Collected data:

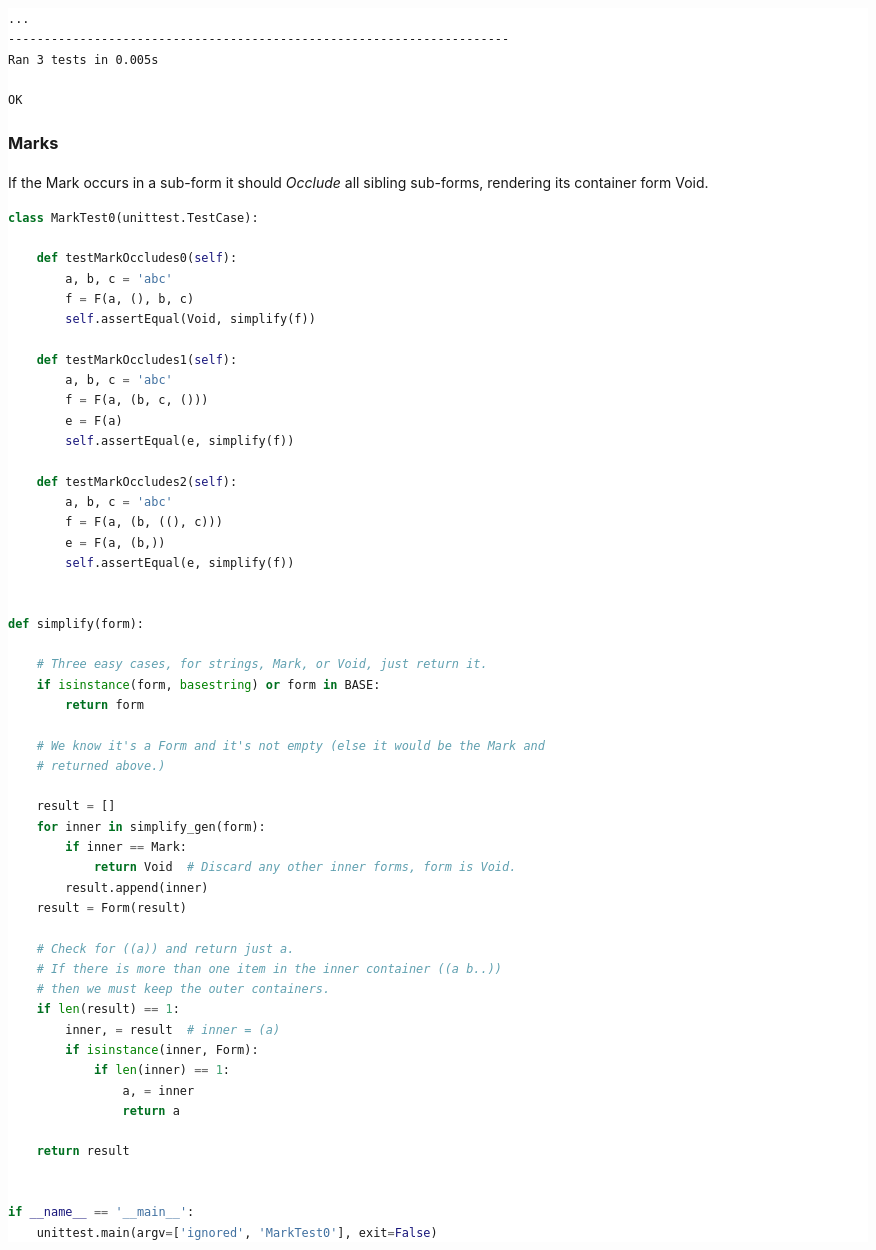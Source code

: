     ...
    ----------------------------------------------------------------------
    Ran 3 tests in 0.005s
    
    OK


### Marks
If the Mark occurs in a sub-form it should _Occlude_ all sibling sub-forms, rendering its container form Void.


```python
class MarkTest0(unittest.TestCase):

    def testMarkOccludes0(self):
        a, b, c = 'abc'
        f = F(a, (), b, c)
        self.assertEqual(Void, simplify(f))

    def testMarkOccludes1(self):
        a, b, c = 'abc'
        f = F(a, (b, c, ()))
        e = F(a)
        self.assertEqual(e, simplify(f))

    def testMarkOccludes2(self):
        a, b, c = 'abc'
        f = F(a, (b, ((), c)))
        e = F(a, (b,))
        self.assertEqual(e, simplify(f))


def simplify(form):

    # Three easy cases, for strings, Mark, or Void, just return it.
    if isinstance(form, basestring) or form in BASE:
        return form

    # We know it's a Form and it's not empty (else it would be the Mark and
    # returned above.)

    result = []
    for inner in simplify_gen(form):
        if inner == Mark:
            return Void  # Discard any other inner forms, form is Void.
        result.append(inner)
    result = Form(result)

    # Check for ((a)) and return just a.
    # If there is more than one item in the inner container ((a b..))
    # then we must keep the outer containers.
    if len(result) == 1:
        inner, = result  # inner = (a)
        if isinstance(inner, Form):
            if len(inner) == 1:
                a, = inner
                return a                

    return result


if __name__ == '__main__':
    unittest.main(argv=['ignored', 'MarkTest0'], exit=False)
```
--
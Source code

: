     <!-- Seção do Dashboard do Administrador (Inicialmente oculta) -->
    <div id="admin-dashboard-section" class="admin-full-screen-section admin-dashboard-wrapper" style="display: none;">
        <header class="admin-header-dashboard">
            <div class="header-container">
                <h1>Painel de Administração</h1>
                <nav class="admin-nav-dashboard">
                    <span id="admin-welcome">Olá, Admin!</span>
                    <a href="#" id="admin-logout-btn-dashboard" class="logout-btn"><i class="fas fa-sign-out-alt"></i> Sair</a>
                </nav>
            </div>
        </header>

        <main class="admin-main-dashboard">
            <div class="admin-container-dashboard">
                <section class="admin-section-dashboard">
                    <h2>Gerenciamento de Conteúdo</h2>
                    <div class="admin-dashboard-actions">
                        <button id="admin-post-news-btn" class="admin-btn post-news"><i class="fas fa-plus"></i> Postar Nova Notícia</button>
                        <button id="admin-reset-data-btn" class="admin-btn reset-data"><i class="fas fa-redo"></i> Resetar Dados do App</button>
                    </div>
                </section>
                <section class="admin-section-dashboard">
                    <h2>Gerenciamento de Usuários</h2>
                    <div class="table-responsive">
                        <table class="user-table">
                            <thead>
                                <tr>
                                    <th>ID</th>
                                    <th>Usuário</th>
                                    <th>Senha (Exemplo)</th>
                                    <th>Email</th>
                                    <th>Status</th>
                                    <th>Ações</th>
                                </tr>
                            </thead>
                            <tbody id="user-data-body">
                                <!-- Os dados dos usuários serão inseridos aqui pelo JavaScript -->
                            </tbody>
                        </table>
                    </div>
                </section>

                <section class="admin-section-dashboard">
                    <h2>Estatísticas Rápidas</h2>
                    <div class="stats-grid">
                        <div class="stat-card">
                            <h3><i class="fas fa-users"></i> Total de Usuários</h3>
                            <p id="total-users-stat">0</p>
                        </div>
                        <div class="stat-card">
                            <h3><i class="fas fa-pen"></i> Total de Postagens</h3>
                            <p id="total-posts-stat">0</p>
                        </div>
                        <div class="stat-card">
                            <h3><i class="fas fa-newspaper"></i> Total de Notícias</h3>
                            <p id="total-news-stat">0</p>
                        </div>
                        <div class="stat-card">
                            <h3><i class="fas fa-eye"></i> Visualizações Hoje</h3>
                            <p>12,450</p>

- _What to work on_: Please give again the lines above between the line holding "<th>Ações</th>" and the line holding "<p>12,450</p>", inclusive, exactly as they are and with nothing added.

- _Output of the task_:
                                    <th>Ações</th>
                                </tr>
                            </thead>
                            <tbody id="user-data-body">
                                <!-- Os dados dos usuários serão inseridos aqui pelo JavaScript -->
                            </tbody>
                        </table>
                    </div>
                </section>

                <section class="admin-section-dashboard">
                    <h2>Estatísticas Rápidas</h2>
                    <div class="stats-grid">
                        <div class="stat-card">
                            <h3><i class="fas fa-users"></i> Total de Usuários</h3>
                            <p id="total-users-stat">0</p>
                        </div>
                        <div class="stat-card">
                            <h3><i class="fas fa-pen"></i> Total de Postagens</h3>
                            <p id="total-posts-stat">0</p>
                        </div>
                        <div class="stat-card">
                            <h3><i class="fas fa-newspaper"></i> Total de Notícias</h3>
                            <p id="total-news-stat">0</p>
                        </div>
                        <div class="stat-card">
                            <h3><i class="fas fa-eye"></i> Visualizações Hoje</h3>
                            <p>12,450</p>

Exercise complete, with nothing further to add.